- Opening Delimiter -

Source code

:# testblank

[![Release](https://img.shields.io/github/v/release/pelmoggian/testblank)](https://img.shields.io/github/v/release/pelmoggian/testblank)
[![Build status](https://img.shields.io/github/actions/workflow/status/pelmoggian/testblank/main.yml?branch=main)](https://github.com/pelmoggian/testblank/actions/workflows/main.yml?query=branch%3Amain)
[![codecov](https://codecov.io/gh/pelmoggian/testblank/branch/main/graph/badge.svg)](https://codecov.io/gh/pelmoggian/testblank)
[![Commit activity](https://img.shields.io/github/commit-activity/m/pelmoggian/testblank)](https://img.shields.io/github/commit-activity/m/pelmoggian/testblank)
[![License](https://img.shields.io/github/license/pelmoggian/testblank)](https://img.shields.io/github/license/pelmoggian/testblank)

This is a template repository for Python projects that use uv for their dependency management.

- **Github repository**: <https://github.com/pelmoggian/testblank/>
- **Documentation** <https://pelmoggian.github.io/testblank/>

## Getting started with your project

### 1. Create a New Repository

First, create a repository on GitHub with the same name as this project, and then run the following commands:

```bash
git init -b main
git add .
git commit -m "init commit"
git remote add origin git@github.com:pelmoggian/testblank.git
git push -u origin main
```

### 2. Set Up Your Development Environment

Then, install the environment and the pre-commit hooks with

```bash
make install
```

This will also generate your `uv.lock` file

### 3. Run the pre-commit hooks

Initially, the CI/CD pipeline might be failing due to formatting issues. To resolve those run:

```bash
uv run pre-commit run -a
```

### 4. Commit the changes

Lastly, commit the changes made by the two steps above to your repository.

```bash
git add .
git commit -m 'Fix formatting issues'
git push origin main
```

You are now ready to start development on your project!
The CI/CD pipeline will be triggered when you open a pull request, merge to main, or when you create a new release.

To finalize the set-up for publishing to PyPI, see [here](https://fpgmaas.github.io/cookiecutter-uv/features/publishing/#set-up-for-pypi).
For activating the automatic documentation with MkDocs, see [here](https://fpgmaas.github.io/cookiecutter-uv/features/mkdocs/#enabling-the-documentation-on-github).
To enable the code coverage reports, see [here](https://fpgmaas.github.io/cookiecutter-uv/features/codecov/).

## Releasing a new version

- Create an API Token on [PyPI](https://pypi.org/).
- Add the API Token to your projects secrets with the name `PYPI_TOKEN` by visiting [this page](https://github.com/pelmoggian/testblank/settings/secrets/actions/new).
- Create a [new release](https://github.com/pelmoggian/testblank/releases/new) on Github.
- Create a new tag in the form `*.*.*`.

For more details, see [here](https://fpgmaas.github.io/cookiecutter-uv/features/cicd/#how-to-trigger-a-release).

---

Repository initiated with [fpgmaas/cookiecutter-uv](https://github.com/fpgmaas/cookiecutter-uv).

- Closing Delimiter -

THE PROBLEM
Reproduce only the lines above spanning from the line containing "### 3. Run the pre-commit hooks" through the line containing "- Create a new", word for word.

RESPONSE TO THE EXERCISE
### 3. Run the pre-commit hooks

Initially, the CI/CD pipeline might be failing due to formatting issues. To resolve those run:

```bash
uv run pre-commit run -a
```

### 4. Commit the changes

Lastly, commit the changes made by the two steps above to your repository.

```bash
git add .
git commit -m 'Fix formatting issues'
git push origin main
```

You are now ready to start development on your project!
The CI/CD pipeline will be triggered when you open a pull request, merge to main, or when you create a new release.

To finalize the set-up for publishing to PyPI, see [here](https://fpgmaas.github.io/cookiecutter-uv/features/publishing/#set-up-for-pypi).
For activating the automatic documentation with MkDocs, see [here](https://fpgmaas.github.io/cookiecutter-uv/features/mkdocs/#enabling-the-documentation-on-github).
To enable the code coverage reports, see [here](https://fpgmaas.github.io/cookiecutter-uv/features/codecov/).

## Releasing a new version

- Create an API Token on [PyPI](https://pypi.org/).
- Add the API Token to your projects secrets with the name `PYPI_TOKEN` by visiting [this page](https://github.com/pelmoggian/testblank/settings/secrets/actions/new).
- Create a [new release](https://github.com/pelmoggian/testblank/releases/new) on Github.
- Create a new tag in the form `*.*.*`.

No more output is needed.